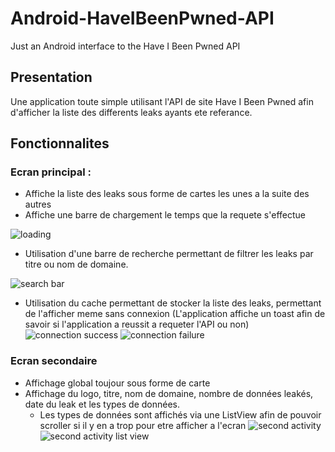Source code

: # Android-HaveIBeenPwned-API
Just an Android interface to the Have I Been Pwned API

## Presentation
Une application toute simple utilisant l'API de site Have I Been Pwned afin d'afficher la liste des differents leaks ayants ete referance.

## Fonctionnalites
### Ecran principal :
- Affiche la liste des leaks sous forme de cartes les unes a la suite des autres
- Affiche une barre de chargement le temps que la requete s'effectue
<img src="readme-img/screen_loading.png" alt="loading">

- Utilisation d'une barre de recherche permettant de filtrer les leaks par titre ou nom de domaine.
<img src="readme-img/search_bar.png" alt="search bar">

- Utilisation du cache permettant de stocker la liste des leaks, permettant de l'afficher meme sans connexion (L'application affiche un toast afin de savoir si l'application a reussit a requeter l'API ou non)
<img src="readme-img/connection_success.png" alt="connection success"> <img src="readme-img/connection_failure.png" alt="connection failure">

### Ecran secondaire
- Affichage global toujour sous forme de carte
- Affichage du logo, titre, nom de domaine, nombre de données leakés, date du leak et les types de données.
  - Les types de données sont affichés via une ListView afin de pouvoir scroller si il y en a trop pour etre afficher a l'ecran
<img src="readme-img/second_activity.png" alt="second activity"> <img src="readme-img/second_activity_list_view.png" alt="second activity list view">
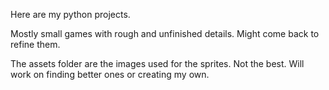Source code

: Here are my python projects. 

Mostly small games with rough and unfinished details. Might come back to refine them.

The assets folder are the images used for the sprites. Not the best. Will work on finding better ones or creating my own.
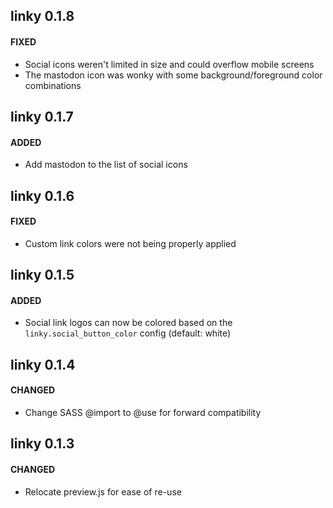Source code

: linky 0.1.8
-------------------------

#### FIXED

- Social icons weren't limited in size and could overflow mobile screens
- The mastodon icon was wonky with some background/foreground color combinations

linky 0.1.7
-------------------------

#### ADDED

- Add mastodon to the list of social icons

linky 0.1.6
-------------------------

#### FIXED

- Custom link colors were not being properly applied


linky 0.1.5
-------------------------

#### ADDED

- Social link logos can now be colored based on the `linky.social_button_color` config (default: white)


linky 0.1.4
-------------------------

#### CHANGED

- Change SASS @import to @use for forward compatibility


linky 0.1.3
-------------------------

#### CHANGED

- Relocate preview.js for ease of re-use


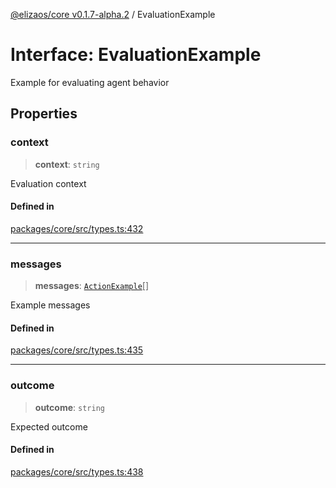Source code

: [@elizaos/core v0.1.7-alpha.2](../index.md) / EvaluationExample

# Interface: EvaluationExample

Example for evaluating agent behavior

## Properties

### context

> **context**: `string`

Evaluation context

#### Defined in

[packages/core/src/types.ts:432](https://github.com/elizaos/eliza/blob/main/packages/core/src/types.ts#L432)

***

### messages

> **messages**: [`ActionExample`](ActionExample.md)[]

Example messages

#### Defined in

[packages/core/src/types.ts:435](https://github.com/elizaos/eliza/blob/main/packages/core/src/types.ts#L435)

***

### outcome

> **outcome**: `string`

Expected outcome

#### Defined in

[packages/core/src/types.ts:438](https://github.com/elizaos/eliza/blob/main/packages/core/src/types.ts#L438)

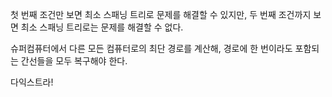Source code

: 첫 번째 조건만 보면 최소 스패닝 트리로 문제를 해결할 수 있지만, 두 번째 조건까지 보면 최소 스패닝 트리로는 문제를 해결할 수 없다.

슈퍼컴퓨터에서 다른 모든 컴퓨터로의 최단 경로를 계산해, 경로에 한 번이라도 포함되는 간선들을 모두 복구해야 한다.

다익스트라!
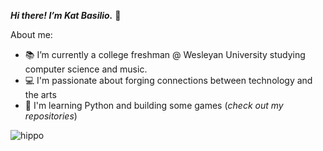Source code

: ***Hi there! I’m Kat Basilio.*** 👋

About me: 
- 📚 I’m currently a college freshman @ Wesleyan University studying computer science and music.
- 💻 I'm passionate about forging connections between technology and the arts 
- 🌱 I'm learning Python and building some games (*check out my repositories*) 

![hippo](https://media.giphy.com/media/v1.Y2lkPTc5MGI3NjExYjB3a3c1dnhwenZiZnNzY29pcjRpN3htOWFvOXdzbzI3N25rZTlvNyZlcD12MV9pbnRlcm5hbF9naWZfYnlfaWQmY3Q9cw/zrtgcvGAHuo2U3hnHz/source.gif)


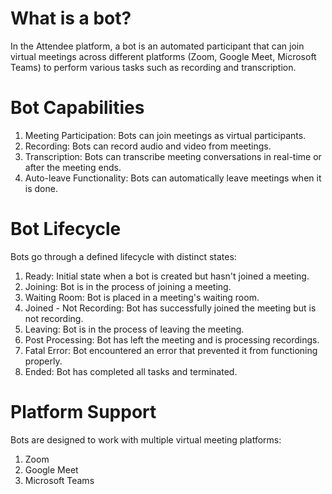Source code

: # What is a bot?

In the Attendee platform, a bot is an automated participant that can join virtual meetings across different platforms (Zoom, Google Meet, Microsoft Teams) to perform various tasks such as recording and transcription.


# Bot Capabilities

1. Meeting Participation: Bots can join meetings as virtual participants.
2. Recording: Bots can record audio and video from meetings.
3. Transcription: Bots can transcribe meeting conversations in real-time or after the meeting ends.
4. Auto-leave Functionality: Bots can automatically leave meetings when it is done.


# Bot Lifecycle
Bots go through a defined lifecycle with distinct states:

1. Ready: Initial state when a bot is created but hasn't joined a meeting. 
2. Joining: Bot is in the process of joining a meeting.
3. Waiting Room: Bot is placed in a meeting's waiting room.
4. Joined - Not Recording: Bot has successfully joined the meeting but is not recording.
5. Leaving: Bot is in the process of leaving the meeting.
6. Post Processing: Bot has left the meeting and is processing recordings.
7. Fatal Error: Bot encountered an error that prevented it from functioning properly.
8. Ended: Bot has completed all tasks and terminated.

# Platform Support
Bots are designed to work with multiple virtual meeting platforms:

1. Zoom
2. Google Meet
3. Microsoft Teams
+--
## BRIEF
Scan the records above and count the lines that contain "https". No text besides the count.

## REPLY TO THE TASK
4